# Um belo fórum!



## *Dave* (29 Jun 2008 às 16:13)

Olá a todos!
Bem eu devo ser o mais novato neste fórum pois acabei de me registar... , mas antes de o fazer dei uma vista de olhos pelo mesmo e tenho a dizer que está muito bem definido e organizado.
Gostei essencialmente da secção de Astronomia que parece estar sempre muito actualizada e ainda serve de apoio a quem está "desmotivado" pela prática.

Para terminar, felicito-vos uma vez mais pelo fórum e no que puder ajudar é só dizer.


Abraço


----------



## Gilmet (29 Jun 2008 às 17:35)

Sê muito Bem-Vindo a esta comunidade *Dave*
Contamos com as tuas participações


----------



## Dan (29 Jun 2008 às 17:55)

Bem-vindo ao fórum *Dave*


----------



## Minho (29 Jun 2008 às 18:05)

Bem-vindo *Dave*


----------



## *Dave* (29 Jun 2008 às 18:43)

Obrigado


----------



## AnDré (29 Jun 2008 às 19:23)

*Dave* disse:


> Gostei essencialmente da secção de Astronomia que parece estar sempre muito actualizada e ainda serve de apoio a quem está "desmotivado" pela prática.

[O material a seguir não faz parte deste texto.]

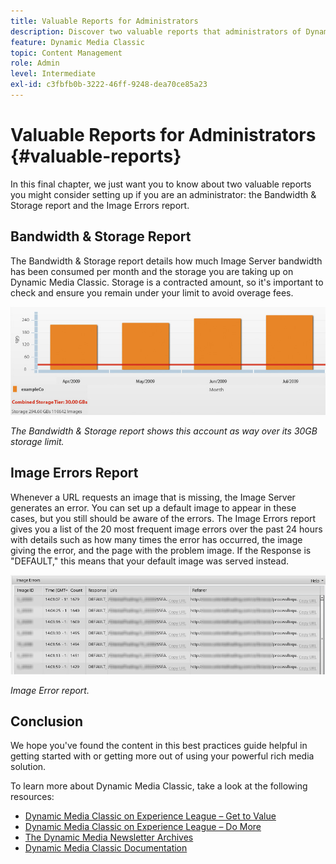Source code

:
 ```yaml
---
title: Valuable Reports for Administrators
description: Discover two valuable reports that administrators of Dynamic Media Classic should consider setting up.
feature: Dynamic Media Classic
topic: Content Management
role: Admin
level: Intermediate
exl-id: c3fbfb0b-3222-46ff-9248-dea70ce85a23
---
```

# Valuable Reports for Administrators {#valuable-reports}

In this final chapter, we just want you to know about two valuable reports you might consider setting up if you are an administrator: the Bandwidth &amp; Storage report and the Image Errors report.

## Bandwidth &amp; Storage Report

The Bandwidth &amp; Storage report details how much Image Server bandwidth has been consumed per month and the storage you are taking up on Dynamic Media Classic. Storage is a contracted amount, so it's important to check and ensure you remain under your limit to avoid overage fees.

![image](assets/valuable-reports/reports-1.jpg)

_The Bandwidth &amp; Storage report shows this account as way over its 30GB storage limit._

## Image Errors Report

Whenever a URL requests an image that is missing, the Image Server generates an error. You can set up a default image to appear in these cases, but you still should be aware of the errors. The Image Errors report gives you a list of the 20 most frequent image errors over the past 24 hours with details such as how many times the error has occurred, the image giving the error, and the page with the problem image. If the Response is "DEFAULT," this means that your default image was served instead.

![image](assets/valuable-reports/reports-2.jpg)

_Image Error report._

## Conclusion

We hope you've found the content in this best practices guide helpful in getting started with or getting more out of using your powerful rich media solution.

To learn more about Dynamic Media Classic, take a look at the following resources:

- [Dynamic Media Classic on Experience League – Get to Value](https://guided.adobe.com/?launch=AEM-5a#recommended/solutions/experience-manager)
- [Dynamic Media Classic on Experience League – Do More](https://guided.adobe.com/?launch=AEM-6a#recommended/solutions/experience-manager)
- [The Dynamic Media Newsletter Archives](https://experienceleague.adobe.com/docs/dynamic-media-classic/using/dynamic-media-newsletter.html)
- [Dynamic Media Classic Documentation](https://experienceleague.adobe.com/docs/dynamic-media-classic/using/home.html)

Olá **Dave** sê bem-vindo ao fórum!

Se quiseres passa por este tópico e faz a tua apresentação:
http://www.meteopt.com/forum/forum-comunidade/apresentacoes-121-63.html

Pelos 4 post desta tarde, já vi que o facto de seres "novato" não te impede de seres activo!
É óptimo ter pessoas assim aqui no fórum

Em relação à secção astronomia, também é um espaço que consulto frequentemente, apesar de ser um leigo por completo nesse tema e pouco participar nele. Mas olhar para o céu, em especial em terras do interior onde se vê quase até ao infinito, é um dos meus passatempos favoritos!


----------



## *Dave* (29 Jun 2008 às 19:33)

Gosto de participar e de me mostrar útil .
Como sou estudante e esta é uma época muito esperada (férias ) tenho tempo para dar umas olhadelas por aqui...


----------



## AnDré (29 Jun 2008 às 19:46)

Desculpa a minha ignorância, mas o que é que ASM significa?
"Aldeia de..." ou não tem nada a ver?


----------



## *Dave* (29 Jun 2008 às 21:09)

É uma aldeia do concelho de Idanha-a-Nova.
Aldeia de Santa Margarida


----------



## Turista (7 Jul 2008 às 23:45)

As boas vindas a mais um "meteolouco"


----------